Examine each line of the data, and copy the ones containing "Module".

START TASK INPUTS

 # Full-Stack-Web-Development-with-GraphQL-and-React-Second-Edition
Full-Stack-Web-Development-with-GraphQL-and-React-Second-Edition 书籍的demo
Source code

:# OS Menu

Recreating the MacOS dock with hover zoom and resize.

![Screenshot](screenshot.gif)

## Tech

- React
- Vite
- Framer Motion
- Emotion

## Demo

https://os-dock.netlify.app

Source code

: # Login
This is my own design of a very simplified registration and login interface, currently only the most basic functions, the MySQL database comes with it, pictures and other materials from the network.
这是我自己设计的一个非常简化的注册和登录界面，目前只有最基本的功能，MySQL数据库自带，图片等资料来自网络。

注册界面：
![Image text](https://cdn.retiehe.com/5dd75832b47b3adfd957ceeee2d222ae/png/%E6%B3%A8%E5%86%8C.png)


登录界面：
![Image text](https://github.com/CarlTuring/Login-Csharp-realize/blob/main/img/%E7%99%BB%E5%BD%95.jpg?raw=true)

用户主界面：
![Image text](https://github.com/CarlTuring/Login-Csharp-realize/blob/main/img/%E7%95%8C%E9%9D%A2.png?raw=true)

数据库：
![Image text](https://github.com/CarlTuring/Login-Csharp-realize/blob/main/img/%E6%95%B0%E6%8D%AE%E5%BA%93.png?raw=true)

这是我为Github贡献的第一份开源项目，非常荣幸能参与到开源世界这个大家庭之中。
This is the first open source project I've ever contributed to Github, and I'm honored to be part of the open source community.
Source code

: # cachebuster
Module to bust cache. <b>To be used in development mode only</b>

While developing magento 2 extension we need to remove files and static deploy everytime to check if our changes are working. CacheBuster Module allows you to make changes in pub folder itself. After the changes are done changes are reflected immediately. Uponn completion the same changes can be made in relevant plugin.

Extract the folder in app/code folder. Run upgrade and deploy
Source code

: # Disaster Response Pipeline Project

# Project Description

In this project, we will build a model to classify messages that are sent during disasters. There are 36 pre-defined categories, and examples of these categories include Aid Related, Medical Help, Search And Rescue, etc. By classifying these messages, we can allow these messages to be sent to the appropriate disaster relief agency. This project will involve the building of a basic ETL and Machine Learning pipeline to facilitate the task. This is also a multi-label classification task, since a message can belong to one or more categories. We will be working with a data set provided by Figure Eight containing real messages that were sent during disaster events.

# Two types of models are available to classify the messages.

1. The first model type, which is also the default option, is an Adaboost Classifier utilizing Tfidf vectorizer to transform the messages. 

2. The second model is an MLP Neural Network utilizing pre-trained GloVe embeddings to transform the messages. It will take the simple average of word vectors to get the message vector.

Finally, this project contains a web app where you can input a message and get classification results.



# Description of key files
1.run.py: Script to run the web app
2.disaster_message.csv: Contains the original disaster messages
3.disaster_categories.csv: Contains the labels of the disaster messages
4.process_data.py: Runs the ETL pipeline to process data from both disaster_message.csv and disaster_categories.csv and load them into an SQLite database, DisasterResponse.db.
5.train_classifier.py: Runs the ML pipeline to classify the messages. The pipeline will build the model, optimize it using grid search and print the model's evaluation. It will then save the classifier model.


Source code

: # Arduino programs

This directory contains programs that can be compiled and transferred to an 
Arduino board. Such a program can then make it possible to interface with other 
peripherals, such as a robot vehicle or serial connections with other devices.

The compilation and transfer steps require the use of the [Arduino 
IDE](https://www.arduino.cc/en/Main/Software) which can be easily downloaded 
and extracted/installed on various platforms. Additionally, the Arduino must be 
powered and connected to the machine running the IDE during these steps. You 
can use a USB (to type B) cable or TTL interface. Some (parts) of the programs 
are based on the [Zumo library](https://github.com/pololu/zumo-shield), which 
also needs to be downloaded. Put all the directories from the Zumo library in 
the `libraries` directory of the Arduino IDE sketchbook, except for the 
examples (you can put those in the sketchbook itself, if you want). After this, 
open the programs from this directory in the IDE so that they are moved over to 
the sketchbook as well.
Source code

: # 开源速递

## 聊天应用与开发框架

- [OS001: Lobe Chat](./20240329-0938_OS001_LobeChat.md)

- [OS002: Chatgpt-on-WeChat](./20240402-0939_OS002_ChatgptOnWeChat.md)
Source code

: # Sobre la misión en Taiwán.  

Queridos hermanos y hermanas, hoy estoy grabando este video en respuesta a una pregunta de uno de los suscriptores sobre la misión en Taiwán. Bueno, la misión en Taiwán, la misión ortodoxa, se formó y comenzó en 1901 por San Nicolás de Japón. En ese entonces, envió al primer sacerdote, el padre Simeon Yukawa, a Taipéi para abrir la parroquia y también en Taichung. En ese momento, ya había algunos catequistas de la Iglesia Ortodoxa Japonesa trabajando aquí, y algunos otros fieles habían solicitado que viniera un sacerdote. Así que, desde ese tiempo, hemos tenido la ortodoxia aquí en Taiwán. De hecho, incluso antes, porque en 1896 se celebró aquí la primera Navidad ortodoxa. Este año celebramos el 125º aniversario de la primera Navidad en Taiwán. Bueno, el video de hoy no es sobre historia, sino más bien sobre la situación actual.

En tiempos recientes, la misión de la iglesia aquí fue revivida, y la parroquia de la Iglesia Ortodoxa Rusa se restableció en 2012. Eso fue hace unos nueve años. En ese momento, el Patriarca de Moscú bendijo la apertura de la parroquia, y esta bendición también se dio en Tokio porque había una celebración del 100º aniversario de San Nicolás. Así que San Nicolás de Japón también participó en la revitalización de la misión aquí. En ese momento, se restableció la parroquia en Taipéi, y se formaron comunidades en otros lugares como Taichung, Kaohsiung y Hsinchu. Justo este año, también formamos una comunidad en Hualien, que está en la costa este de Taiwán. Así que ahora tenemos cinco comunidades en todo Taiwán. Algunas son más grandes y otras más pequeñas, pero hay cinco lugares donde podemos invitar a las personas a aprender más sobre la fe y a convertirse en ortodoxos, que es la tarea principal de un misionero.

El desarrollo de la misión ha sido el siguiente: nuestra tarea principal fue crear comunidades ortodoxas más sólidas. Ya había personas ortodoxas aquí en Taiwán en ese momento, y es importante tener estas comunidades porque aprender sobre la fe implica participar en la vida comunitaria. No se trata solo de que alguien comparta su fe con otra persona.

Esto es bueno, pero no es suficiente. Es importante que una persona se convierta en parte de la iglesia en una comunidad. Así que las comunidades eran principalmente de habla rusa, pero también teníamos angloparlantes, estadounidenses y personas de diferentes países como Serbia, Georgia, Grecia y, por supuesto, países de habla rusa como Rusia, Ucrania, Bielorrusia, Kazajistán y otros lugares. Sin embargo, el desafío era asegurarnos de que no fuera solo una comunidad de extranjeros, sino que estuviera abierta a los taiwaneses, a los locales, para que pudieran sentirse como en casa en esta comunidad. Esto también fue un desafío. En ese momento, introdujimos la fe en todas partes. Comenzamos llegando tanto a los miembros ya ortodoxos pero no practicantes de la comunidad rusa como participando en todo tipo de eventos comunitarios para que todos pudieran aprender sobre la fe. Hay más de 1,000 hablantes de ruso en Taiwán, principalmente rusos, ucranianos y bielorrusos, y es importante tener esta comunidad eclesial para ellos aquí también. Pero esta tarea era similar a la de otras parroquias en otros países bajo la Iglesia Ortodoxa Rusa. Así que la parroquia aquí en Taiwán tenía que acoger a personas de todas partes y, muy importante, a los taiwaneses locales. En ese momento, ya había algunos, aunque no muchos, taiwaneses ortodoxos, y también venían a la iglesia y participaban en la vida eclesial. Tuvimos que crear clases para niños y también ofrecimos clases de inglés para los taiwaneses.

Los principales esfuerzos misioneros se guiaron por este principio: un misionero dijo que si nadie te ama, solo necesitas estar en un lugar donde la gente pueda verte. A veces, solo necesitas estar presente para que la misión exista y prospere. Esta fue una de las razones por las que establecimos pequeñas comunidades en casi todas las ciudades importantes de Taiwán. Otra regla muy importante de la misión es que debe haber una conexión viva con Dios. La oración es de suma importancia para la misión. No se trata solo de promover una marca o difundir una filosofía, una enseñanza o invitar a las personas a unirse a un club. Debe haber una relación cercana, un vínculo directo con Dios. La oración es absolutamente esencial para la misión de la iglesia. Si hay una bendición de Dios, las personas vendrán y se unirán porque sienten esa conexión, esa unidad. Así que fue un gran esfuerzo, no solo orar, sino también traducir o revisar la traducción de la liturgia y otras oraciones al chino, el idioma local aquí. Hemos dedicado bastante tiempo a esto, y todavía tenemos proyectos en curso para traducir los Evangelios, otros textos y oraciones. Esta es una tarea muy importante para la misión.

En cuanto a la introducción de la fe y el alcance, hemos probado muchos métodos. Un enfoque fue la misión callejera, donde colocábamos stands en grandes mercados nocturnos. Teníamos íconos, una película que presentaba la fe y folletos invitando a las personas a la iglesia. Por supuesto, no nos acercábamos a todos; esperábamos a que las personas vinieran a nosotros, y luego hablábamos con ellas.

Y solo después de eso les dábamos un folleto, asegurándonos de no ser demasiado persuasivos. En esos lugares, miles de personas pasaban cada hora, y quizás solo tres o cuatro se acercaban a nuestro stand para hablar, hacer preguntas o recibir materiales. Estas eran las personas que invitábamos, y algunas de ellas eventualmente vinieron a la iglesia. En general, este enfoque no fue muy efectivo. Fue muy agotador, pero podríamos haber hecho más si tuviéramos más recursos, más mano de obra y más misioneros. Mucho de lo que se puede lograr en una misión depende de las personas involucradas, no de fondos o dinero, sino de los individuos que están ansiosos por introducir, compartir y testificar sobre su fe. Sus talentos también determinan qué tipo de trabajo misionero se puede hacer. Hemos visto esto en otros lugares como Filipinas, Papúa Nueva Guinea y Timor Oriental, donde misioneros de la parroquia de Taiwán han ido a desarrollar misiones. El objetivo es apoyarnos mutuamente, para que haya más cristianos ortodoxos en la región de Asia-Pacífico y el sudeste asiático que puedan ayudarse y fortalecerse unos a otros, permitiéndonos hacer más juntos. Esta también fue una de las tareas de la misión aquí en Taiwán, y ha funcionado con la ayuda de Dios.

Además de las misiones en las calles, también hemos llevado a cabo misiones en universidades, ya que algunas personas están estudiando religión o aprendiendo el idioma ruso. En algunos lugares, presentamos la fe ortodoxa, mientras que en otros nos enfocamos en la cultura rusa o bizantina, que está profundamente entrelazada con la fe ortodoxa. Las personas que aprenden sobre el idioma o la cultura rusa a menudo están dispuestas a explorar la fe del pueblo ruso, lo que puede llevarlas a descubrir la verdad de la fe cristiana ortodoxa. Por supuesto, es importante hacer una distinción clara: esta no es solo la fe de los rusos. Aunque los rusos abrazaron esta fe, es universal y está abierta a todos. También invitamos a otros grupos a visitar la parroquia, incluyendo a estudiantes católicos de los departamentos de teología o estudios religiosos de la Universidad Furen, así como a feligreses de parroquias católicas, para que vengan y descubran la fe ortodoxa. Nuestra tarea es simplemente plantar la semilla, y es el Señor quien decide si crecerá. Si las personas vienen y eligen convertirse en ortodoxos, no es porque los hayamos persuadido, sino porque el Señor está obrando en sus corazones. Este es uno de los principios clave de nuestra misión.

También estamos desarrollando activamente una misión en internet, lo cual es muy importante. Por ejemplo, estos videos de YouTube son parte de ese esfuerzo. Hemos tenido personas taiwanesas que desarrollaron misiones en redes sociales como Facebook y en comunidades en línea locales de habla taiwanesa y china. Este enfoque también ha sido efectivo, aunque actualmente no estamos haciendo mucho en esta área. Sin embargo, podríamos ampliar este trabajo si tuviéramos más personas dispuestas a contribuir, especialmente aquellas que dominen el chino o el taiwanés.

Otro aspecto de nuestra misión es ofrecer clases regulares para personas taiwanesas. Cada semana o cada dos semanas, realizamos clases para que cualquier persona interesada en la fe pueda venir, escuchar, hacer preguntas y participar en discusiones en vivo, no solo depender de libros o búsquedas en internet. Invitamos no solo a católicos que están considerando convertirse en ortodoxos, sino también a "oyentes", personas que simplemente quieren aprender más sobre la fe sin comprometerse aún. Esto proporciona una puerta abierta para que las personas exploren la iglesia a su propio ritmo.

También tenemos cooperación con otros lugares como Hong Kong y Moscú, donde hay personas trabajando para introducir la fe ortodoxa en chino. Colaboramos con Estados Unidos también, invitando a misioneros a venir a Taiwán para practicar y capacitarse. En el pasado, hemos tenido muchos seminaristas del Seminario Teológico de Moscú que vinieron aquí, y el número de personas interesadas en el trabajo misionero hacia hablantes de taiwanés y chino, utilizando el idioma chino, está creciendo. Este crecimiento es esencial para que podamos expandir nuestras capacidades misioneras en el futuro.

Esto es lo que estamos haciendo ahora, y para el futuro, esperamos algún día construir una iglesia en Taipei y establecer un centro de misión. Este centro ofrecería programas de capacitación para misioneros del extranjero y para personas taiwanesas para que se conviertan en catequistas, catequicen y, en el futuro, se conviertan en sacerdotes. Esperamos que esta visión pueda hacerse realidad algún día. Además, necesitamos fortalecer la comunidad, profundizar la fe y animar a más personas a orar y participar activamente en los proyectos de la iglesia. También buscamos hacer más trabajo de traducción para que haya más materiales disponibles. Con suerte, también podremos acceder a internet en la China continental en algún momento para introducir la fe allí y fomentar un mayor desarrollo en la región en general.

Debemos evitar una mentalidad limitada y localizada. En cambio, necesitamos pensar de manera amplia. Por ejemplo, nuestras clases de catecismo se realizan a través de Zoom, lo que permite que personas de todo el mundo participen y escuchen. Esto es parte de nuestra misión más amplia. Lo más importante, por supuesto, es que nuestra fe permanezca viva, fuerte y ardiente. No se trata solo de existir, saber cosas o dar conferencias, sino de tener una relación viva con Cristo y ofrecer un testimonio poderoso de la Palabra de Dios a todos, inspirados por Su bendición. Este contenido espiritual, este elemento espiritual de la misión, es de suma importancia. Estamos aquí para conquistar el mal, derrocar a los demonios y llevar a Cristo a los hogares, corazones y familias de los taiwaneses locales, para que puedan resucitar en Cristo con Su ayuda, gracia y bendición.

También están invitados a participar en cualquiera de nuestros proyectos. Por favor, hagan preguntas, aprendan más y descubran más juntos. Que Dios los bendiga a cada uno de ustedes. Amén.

END TASK INPUTS

RESULT OF THE TASK:
Module to bust cache. <b>To be used in development mode only</b>
While developing magento 2 extension we need to remove files and static deploy everytime to check if our changes are working. CacheBuster Module allows you to make changes in pub folder itself. After the changes are done changes are reflected immediately. Uponn completion the same changes can be made in relevant plugin.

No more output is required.